▶ WHAT YOU SHOULD DO:
Repeat only the lines below from the one containing "- SupAir scraper" through the one containing "scraped from airbnb.com.", inclusive, exactly as written.

▶ DATA TO USE:
[Start of Attachment]
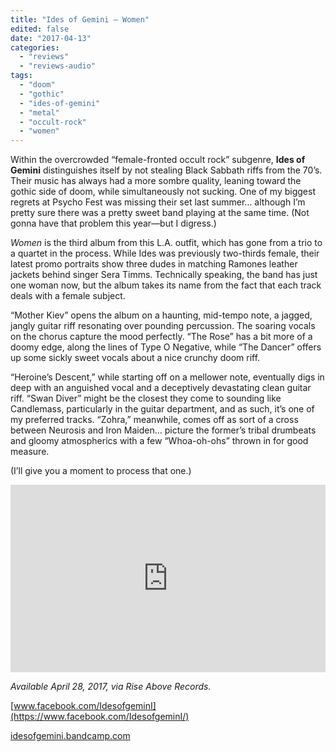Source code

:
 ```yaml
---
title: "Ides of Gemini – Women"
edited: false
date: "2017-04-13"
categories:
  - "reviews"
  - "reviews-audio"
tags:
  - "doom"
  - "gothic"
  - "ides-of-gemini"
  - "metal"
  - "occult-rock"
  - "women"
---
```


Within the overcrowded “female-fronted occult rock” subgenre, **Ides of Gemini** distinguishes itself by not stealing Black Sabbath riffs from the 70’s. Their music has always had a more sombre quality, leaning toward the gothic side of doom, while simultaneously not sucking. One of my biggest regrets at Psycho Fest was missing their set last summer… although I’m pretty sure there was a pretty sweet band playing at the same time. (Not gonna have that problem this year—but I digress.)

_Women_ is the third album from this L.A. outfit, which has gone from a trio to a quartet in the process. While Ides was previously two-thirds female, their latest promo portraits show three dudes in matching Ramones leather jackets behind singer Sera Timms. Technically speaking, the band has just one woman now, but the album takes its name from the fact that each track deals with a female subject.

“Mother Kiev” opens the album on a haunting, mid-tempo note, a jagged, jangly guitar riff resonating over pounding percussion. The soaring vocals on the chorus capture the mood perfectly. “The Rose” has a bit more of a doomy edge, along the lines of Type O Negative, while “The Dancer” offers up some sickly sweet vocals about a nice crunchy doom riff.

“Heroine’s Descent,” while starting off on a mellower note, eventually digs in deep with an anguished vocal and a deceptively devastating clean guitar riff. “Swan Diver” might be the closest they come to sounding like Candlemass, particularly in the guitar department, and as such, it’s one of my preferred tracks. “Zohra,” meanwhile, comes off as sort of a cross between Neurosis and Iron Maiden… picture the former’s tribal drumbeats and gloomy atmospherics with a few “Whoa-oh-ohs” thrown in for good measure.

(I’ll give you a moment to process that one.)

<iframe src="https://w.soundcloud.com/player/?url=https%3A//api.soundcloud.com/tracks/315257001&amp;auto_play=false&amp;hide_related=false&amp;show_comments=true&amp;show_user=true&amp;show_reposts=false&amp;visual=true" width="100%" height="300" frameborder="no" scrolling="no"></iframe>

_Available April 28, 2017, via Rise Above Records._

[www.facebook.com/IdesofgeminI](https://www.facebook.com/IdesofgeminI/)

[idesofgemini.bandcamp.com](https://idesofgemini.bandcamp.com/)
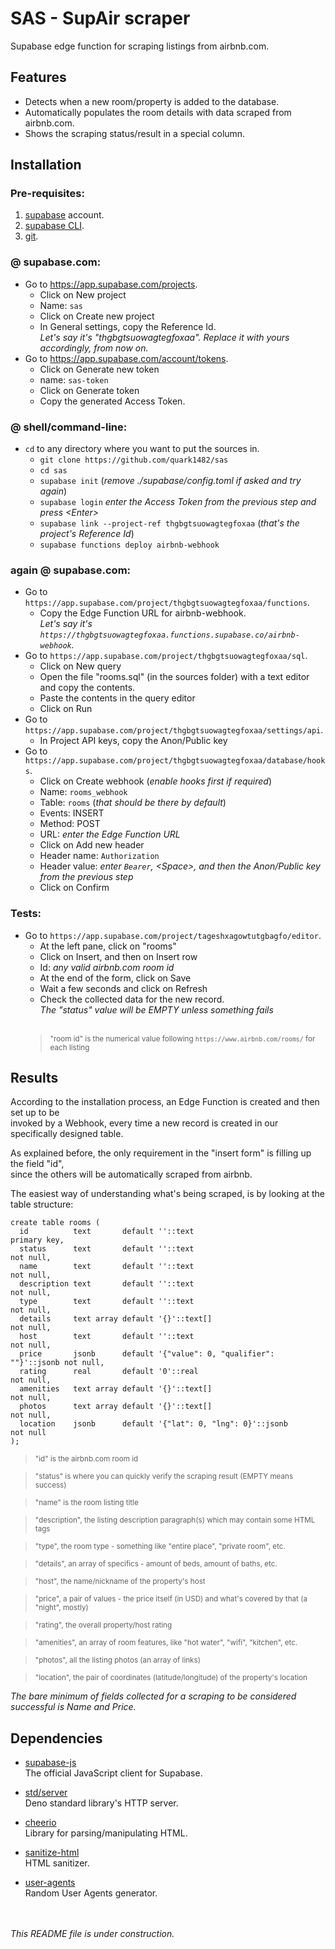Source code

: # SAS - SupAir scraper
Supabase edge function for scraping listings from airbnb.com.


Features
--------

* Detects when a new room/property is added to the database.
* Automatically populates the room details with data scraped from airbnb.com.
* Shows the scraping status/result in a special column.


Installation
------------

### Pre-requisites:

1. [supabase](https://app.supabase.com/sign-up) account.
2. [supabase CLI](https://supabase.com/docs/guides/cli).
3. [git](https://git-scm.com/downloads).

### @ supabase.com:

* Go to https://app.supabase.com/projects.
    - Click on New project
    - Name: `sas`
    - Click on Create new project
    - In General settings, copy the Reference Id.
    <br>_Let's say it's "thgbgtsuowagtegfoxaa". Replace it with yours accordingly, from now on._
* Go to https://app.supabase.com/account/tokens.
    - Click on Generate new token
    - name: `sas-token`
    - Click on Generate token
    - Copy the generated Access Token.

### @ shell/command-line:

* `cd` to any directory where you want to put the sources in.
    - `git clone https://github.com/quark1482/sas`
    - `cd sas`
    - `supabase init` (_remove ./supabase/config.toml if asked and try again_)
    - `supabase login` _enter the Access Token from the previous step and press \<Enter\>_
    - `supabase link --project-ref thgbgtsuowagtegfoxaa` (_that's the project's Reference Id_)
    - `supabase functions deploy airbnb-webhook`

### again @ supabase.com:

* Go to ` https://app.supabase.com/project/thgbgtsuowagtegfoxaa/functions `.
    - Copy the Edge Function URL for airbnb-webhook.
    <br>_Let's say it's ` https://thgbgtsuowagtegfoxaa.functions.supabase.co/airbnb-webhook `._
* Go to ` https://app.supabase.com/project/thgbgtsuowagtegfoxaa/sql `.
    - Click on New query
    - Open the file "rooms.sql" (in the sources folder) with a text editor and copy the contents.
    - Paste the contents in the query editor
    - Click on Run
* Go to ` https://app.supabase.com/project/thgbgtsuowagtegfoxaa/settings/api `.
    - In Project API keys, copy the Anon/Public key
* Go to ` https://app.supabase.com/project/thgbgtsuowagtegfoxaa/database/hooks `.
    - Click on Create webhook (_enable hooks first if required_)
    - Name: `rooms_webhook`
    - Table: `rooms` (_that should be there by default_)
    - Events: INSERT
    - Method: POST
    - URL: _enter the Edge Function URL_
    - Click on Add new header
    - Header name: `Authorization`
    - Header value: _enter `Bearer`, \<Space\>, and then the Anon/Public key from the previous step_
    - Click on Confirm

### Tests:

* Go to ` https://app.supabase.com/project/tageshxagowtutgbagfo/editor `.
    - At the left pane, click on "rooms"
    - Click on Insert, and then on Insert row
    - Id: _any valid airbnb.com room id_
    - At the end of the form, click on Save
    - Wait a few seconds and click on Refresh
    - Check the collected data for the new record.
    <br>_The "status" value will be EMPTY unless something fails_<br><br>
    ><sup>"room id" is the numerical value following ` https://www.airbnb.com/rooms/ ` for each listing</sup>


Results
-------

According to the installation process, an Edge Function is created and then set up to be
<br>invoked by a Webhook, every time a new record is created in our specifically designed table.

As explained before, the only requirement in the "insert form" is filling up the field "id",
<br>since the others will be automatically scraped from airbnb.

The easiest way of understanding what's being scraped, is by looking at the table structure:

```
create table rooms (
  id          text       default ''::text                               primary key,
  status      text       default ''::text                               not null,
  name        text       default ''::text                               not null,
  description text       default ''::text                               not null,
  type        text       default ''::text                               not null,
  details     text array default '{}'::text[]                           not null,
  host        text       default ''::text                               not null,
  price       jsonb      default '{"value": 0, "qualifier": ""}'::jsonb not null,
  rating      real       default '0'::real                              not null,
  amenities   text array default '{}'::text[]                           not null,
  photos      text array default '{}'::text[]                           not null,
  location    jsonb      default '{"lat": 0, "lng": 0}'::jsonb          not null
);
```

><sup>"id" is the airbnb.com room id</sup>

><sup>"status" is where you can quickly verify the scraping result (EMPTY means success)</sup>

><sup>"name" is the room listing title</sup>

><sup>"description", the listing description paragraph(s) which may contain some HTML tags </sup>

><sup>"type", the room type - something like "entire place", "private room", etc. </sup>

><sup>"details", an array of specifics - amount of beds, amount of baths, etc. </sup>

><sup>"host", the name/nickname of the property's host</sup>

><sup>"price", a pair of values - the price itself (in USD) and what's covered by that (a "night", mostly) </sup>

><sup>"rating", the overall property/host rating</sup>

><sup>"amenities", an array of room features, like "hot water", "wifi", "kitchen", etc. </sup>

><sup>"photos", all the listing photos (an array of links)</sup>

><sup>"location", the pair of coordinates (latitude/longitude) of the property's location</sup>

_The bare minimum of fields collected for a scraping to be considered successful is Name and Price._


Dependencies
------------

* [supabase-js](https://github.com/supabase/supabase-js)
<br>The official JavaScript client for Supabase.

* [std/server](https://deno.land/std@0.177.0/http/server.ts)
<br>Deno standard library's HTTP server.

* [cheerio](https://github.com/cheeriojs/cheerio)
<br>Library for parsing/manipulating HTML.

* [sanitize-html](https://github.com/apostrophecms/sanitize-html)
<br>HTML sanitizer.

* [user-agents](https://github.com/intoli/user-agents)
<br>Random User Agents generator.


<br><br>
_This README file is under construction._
[End of Attachment]
▶ YOUR SOLUTION:
: # SAS - SupAir scraper
Supabase edge function for scraping listings from airbnb.com.


Features
--------

* Detects when a new room/property is added to the database.
* Automatically populates the room details with data scraped from airbnb.com.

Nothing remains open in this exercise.